Les étapes pour remplacer un chauffage électrique par une pompe à chaleur
Remplacer des convecteurs électriques par une pompe à chaleur est la configuration dans laquelle le gain énergétique est le plus fort, avec une réduction de la consommation de chauffage entre 30 et 60 % selon isolation, mesurée par l’ADEME en 2025 sur 88 logements équipés Linky. La raison tient à une simple différence de rendement. Un radiateur électrique restitue un kilowattheure de chaleur pour un kilowattheure consommé, ce qui donne un COP de 1. Une pompe à chaleur bien dimensionnée en restitue trois à quatre pour la même énergie électrique, soit un COP de 3 à 4. L’écart de facture qui en découle, entre 1 000 et 1 500 euros par an sur une maison de 100 m² correctement isolée, change complètement la question de rentabilité par rapport au remplacement d’une chaudière gaz déjà performante ou d’un système fioul dont le poids d’investissement s’amortit sur le seul différentiel de prix du combustible et non sur un saut de rendement thermodynamique.
Ce guide traite le choix entre PAC air-air et PAC air-eau selon l’existant, les coûts 2026 par configuration, le régime d’aides applicable (avec le piège de MaPrimeRénov’ réservée à l’air-eau), les cas où le remplacement se rentabilise et ceux où il vaut mieux commencer par l’isolation. Pour le principe général du remplacement d’un système de chauffage par une PAC, notre guide remplacer une chaudière au gaz par une pompe à chaleur détaille la logique thermique commune. Le cas voisin du fioul est traité dans remplacer une chaudière au fioul par une pompe à chaleur.

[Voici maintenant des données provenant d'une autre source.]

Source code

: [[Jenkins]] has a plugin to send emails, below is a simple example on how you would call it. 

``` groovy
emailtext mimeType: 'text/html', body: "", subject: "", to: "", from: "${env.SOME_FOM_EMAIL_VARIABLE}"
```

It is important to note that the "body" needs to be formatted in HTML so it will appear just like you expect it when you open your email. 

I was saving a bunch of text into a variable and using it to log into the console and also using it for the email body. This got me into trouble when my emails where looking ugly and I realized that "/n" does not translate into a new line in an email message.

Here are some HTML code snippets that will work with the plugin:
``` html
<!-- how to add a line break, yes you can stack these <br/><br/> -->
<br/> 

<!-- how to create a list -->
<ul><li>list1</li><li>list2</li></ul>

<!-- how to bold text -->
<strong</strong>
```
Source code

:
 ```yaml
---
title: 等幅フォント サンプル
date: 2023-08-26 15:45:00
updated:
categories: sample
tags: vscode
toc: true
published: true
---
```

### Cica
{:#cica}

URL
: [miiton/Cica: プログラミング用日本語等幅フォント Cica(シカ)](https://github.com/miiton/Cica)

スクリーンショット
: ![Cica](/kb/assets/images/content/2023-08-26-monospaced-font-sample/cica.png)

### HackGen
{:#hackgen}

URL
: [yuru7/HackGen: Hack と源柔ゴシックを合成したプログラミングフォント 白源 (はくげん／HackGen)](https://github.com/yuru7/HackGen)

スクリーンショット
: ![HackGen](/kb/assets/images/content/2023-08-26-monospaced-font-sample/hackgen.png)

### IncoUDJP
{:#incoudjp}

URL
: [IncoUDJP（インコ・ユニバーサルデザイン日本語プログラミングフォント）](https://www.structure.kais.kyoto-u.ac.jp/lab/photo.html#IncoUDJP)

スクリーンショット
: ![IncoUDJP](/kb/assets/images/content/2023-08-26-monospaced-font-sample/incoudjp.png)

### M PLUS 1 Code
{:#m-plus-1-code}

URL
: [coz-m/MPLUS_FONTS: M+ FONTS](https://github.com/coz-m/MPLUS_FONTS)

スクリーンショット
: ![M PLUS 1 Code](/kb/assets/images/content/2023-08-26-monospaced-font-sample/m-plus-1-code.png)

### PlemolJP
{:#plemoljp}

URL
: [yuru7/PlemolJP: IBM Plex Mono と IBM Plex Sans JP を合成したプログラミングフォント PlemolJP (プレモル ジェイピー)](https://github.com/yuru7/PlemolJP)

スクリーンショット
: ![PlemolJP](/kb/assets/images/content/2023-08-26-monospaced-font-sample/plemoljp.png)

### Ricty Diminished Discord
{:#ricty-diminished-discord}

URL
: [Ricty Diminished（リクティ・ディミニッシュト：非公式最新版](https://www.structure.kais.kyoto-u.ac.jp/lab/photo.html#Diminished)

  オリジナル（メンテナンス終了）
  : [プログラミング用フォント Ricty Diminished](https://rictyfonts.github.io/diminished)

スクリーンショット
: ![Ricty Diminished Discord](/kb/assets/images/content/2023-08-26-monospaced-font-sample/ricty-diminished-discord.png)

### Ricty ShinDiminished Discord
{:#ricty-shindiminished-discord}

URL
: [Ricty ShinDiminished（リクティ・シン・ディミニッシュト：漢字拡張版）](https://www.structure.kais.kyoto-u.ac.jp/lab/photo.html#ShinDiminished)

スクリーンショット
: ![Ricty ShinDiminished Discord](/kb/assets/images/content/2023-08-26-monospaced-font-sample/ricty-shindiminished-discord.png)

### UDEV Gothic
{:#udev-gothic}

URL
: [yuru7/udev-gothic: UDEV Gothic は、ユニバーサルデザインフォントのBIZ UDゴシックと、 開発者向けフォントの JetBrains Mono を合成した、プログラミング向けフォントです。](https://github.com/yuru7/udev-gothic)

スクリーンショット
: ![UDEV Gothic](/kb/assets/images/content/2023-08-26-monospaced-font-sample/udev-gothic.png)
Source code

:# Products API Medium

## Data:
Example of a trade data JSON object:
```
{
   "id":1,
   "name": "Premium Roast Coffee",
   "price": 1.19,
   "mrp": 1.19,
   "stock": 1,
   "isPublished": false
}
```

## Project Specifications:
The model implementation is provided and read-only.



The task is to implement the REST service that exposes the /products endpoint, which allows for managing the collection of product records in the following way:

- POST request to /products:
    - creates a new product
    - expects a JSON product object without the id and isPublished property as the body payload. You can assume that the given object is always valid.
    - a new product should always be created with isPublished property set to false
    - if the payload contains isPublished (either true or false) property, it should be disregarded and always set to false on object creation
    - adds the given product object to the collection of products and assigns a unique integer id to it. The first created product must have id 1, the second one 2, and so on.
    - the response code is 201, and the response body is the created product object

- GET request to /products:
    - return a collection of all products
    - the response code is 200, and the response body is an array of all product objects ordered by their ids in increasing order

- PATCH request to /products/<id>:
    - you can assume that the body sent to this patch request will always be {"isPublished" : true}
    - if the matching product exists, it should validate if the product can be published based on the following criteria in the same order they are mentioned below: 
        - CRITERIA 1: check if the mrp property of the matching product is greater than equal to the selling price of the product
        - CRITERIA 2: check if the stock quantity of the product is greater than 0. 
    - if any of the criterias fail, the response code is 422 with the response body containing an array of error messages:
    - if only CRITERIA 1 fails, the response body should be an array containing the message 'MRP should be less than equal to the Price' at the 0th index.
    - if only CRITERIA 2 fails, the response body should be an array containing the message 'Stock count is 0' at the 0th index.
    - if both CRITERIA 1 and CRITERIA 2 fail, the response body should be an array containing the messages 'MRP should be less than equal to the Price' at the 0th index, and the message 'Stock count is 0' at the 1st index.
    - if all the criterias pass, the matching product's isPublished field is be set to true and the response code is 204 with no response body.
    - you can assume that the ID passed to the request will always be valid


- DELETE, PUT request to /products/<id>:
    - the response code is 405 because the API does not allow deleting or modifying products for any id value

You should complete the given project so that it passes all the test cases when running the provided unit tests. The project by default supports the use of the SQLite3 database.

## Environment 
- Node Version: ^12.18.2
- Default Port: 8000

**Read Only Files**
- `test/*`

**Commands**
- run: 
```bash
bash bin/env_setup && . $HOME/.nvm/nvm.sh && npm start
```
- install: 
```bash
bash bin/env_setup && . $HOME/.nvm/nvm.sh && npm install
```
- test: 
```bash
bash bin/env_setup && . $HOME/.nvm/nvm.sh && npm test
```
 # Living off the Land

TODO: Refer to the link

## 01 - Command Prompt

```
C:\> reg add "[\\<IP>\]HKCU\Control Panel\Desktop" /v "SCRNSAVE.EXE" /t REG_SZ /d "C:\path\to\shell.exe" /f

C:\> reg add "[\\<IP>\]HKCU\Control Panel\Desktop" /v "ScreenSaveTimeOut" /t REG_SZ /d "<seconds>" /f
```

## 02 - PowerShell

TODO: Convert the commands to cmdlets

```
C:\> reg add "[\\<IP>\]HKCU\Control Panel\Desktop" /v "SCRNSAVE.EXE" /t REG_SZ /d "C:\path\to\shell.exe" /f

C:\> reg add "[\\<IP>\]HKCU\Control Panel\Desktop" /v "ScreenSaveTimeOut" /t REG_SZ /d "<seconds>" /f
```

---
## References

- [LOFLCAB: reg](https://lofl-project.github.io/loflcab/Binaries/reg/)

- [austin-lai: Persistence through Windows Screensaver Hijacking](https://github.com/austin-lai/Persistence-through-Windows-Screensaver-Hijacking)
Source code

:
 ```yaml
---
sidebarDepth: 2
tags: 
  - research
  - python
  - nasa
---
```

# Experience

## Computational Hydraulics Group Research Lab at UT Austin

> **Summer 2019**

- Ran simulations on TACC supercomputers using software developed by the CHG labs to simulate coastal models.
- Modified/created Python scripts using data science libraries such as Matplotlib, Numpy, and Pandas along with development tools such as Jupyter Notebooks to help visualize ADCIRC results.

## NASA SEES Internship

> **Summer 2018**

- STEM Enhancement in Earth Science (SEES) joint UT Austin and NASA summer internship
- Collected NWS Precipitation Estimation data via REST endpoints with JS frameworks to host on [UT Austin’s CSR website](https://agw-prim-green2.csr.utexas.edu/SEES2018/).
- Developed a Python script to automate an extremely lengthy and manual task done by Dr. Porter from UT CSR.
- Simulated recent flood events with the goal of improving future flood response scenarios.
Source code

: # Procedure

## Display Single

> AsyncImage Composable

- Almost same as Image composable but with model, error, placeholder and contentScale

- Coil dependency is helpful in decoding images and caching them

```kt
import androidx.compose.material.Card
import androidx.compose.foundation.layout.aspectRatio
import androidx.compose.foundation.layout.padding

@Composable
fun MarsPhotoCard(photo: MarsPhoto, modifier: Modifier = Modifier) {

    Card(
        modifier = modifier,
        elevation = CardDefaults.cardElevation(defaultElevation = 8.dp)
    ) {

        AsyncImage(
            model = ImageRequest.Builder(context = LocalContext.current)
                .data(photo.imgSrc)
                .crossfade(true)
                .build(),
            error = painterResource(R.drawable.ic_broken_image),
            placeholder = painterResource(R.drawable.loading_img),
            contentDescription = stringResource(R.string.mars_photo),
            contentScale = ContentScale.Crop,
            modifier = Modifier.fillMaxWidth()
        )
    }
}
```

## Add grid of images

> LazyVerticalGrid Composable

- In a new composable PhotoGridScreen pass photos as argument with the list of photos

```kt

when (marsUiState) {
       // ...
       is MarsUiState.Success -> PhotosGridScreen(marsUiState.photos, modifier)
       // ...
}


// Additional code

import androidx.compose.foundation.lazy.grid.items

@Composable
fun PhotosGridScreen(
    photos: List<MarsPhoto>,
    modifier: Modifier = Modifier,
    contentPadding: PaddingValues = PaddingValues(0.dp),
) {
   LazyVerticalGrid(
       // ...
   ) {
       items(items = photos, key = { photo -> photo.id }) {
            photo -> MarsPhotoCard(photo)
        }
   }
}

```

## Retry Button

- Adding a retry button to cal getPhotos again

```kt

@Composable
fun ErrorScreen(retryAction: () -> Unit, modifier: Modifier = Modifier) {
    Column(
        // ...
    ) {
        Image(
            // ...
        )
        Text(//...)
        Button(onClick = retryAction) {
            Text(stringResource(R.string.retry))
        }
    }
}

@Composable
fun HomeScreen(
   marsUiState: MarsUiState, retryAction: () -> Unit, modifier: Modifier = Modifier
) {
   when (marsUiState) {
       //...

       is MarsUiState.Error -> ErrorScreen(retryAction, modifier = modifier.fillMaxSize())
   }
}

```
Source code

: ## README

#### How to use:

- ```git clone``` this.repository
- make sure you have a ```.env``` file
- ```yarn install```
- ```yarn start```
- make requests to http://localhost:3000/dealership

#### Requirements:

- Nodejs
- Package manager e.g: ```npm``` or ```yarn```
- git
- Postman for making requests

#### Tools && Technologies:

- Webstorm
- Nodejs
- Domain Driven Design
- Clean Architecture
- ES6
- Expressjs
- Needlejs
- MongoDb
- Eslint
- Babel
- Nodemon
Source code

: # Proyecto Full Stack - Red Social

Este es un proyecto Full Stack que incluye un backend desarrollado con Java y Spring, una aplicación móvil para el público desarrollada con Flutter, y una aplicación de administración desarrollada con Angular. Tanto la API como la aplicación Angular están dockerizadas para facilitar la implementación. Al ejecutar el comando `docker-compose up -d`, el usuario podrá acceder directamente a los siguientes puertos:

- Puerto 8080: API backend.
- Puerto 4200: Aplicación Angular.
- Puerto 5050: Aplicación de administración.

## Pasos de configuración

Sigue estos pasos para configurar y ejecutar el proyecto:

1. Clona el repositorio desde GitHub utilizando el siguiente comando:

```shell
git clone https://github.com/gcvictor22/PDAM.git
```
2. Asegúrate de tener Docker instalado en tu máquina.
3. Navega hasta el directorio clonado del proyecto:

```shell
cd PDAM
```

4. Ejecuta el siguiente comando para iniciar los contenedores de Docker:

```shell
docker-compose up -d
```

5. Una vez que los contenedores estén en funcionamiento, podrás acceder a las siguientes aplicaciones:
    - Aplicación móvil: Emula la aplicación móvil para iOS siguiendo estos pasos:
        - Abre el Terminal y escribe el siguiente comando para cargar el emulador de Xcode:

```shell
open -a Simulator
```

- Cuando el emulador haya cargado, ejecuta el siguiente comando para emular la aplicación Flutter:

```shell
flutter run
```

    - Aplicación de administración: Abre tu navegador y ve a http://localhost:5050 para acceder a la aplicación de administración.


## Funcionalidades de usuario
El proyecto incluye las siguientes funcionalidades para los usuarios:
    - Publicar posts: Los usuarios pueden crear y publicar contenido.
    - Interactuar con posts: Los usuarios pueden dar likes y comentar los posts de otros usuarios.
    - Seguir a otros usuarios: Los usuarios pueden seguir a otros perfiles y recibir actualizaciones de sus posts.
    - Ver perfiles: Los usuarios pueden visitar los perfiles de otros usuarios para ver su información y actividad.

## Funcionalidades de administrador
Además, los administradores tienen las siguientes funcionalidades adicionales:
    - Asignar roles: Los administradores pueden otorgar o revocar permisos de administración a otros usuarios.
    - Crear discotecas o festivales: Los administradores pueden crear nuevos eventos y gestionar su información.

Pourquoi le gain est-il maximal quand on part de l’électrique ?
La comparaison est arithmétique. Un convecteur, un panneau rayonnant ou un radiateur à inertie électrique fonctionne par effet Joule : l’énergie électrique consommée se retrouve intégralement en chaleur dans le logement, ce qui donne un rendement théorique de 100 %, ou un COP de 1 dans le vocabulaire des pompes à chaleur. Aucune magie n’entre en jeu, aucune source d’énergie extérieure n’est captée, et tout ce que l’on paie sur la facture EDF finit dans la pièce sous forme de chaleur ou de rayonnement.
Une pompe à chaleur fonctionne autrement. Elle utilise l’électricité pour faire tourner un compresseur qui prélève des calories dans l’air extérieur ou dans le sol et les transfère à l’intérieur. Le rapport entre la chaleur restituée et l’électricité consommée devient très favorable : pour 1 kWh d’électricité qui alimente le compresseur, la machine restitue 3 à 4 kWh de chaleur dans le logement. Le facteur d’économie sur la partie chauffage est de l’ordre de deux à trois, confirmé sur le terrain par le Groupe APB et par l’étude ADEME 2025 déjà citée.
Sur le terrain, on constate que cette différence de rendement se traduit sans ambiguïté dans les signatures de consommation Linky. L’ADEME a suivi 88 ménages ayant remplacé leurs radiateurs par une PAC air-air : la réduction moyenne se situe entre 30 et 60 % selon isolation du logement et zone climatique, avec un COP moyen mesuré de 3 à 4 en usage réel. Sur une maison de 100 m² équipée de convecteurs qui consommait 8 000 à 12 000 kWh par an de chauffage, la facture passe de 1 800 à 2 700 euros à 550 à 800 euros par an au tarif bleu 2026 autour de 0,22 €/kWh. Un facteur trois sur la facture chauffage.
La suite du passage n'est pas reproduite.